Weight vs. Admissibility of Notes and Plats
It is expected that both the Field Notes and the Certified Plat would be admissible under C.R.E. Rules 803(8) and (14), 901, 902 and 1005 together with their identical counterparts in the Federal Rules of Evidence. Both are public records of government action create and preserved in the regular course of business of the Secretary of Interior pursuant to duties set forth in 43 U.S.C. 751, 752 and other statutes. However, the court must decide what weight to give over the other. Magness v. State By and Through Dept. of Hwys. 844 P.2d. 1304, 1308 (Colo. App. 1992) (It is for the court to determine the weight to be given to any evidence.) The plat illustration is imaginary while the survey observation is literal. The literal observation will prevail as it is personal testimony, as it were, made by one who stood on the ground on the date and time of the survey.
CONCLUSION
Public lands are not open to sale or homestead until they have first been surveyed by the GLO. The GLO survey is not official or complete until, first, the surveyor has performed his field measurements and, second, the Surveyor-General has certified both the field survey and the survey plat drafted by an anonymous cartographer in the Surveyor-General’s office. There will be conflicts between the survey and the plat. The surveyor had “boots on the ground” while the plat draftsman could only imagine the ground.

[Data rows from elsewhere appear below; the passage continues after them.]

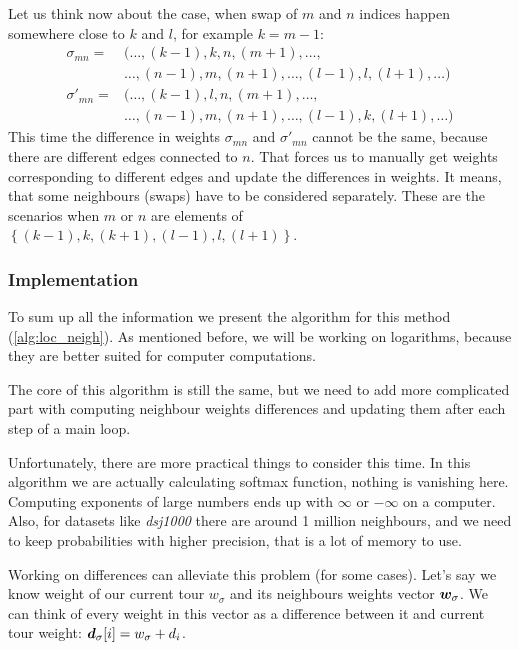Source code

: 		Let us think now about the case, when swap of $m$ and $n$ indices happen somewhere close to $k$ and $l$, for example $k = m-1$:
		\begin{align*}
			\sigma_{mn} = &(\ldots, (k-1), k, n, (m+1), \ldots, \\
			&\ldots, (n-1), m,( n+1), \ldots, (l-1), l, (l+1), \ldots) \\
			\sigma'_{mn} = &(\ldots, (k-1), l, n, (m+1), \ldots, \\
			& \ldots, (n-1), m, (n+1), \ldots, (l-1), k, (l+1), \ldots)
		\end{align*}
		This time the difference in weights $\sigma_{mn}$ and $\sigma'_{mn}$ cannot be the same, because there are different edges connected to $n$. That forces us to manually get weights corresponding to different edges and update the differences in weights. It means, that some neighbours (swaps) have to be considered separately. These are the scenarios when $m$ or $n$ are elements of $\left\{ (k-1), k, (k+1), (l-1), l, (l+1) \right\}$.
	
	\subsubsection{Implementation}
	
		To sum up all the information we present the algorithm for this method (\ref{alg:loc_neigh}). As mentioned before, we will be working on logarithms, because they are better suited for computer computations.

		The core of this algorithm is still the same, but we need to add more complicated part with computing neighbour weights differences and updating them after each step of a main loop.
		
		Unfortunately, there are more practical things to consider this time. In this algorithm we are actually calculating softmax function, nothing is vanishing here. Computing exponents of large numbers ends up with $\infty$ or $-\infty$ on a computer. Also, for datasets like \textit{dsj1000} there are around 1 million neighbours, and we need to keep probabilities with higher precision, that is a lot of memory to use.
		
		Working on differences can alleviate this problem (for some cases). Let's say we know weight of our current tour $w_\sigma$ and its neighbours weights vector $\bm{w}_\sigma$. We can think of every weight in this vector as a difference between it and current tour weight: $\bm{d}_{\sigma}[i] = w_\sigma + d_i$.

For this reason, then, the survey notes control over the plat when the two are in conflict. Challenging the accuracy of the plat vis a vis the survey notes should be a permissible collateral attack. The challenge does not impact the boundaries of the patented parcel, the section, township or range.
The road research - whether surveyor, title examine or attorney - must not accept the GLO plat without first comparing the plat to the surveyor’s Field Notes. As discussed int his case study, the Field Notes control over the Plat.